** Problem requirements **
Once you find the line containing "manager. The application" in the data below, copy it and each following line exactly, up to and including the line containing "well-structured, maintainable codebase.", and nothing else.

** Data for this exercise **
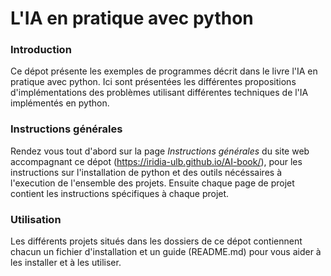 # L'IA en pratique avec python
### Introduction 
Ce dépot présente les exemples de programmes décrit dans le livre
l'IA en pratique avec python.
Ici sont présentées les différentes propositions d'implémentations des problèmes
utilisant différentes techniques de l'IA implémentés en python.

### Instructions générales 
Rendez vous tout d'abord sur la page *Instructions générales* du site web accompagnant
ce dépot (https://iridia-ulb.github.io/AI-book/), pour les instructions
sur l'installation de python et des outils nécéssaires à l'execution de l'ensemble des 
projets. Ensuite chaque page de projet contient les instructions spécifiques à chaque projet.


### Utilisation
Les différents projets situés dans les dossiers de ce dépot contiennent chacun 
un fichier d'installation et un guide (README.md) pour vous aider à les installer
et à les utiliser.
* * *
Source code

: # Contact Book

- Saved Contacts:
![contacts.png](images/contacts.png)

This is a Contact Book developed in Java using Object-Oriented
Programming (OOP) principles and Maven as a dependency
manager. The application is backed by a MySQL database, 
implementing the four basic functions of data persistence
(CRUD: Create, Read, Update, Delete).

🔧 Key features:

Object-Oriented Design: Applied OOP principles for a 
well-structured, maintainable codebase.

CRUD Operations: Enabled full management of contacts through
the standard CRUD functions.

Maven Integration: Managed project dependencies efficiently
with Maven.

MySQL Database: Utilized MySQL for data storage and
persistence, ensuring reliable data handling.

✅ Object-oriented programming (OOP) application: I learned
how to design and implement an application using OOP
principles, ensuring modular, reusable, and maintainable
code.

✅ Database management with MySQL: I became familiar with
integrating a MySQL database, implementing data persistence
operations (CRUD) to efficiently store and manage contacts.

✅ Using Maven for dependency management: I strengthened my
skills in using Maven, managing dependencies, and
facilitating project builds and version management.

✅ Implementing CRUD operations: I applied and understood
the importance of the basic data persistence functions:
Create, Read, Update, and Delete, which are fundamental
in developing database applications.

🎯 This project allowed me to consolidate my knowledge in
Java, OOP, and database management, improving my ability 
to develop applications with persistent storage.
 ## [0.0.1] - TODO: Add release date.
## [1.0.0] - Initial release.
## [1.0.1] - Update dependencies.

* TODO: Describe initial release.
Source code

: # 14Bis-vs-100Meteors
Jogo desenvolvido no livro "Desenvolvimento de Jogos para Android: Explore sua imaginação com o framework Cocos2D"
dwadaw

** Written solution **
manager. The application is backed by a MySQL database, 
implementing the four basic functions of data persistence
(CRUD: Create, Read, Update, Delete).

🔧 Key features:

Object-Oriented Design: Applied OOP principles for a 
well-structured, maintainable codebase.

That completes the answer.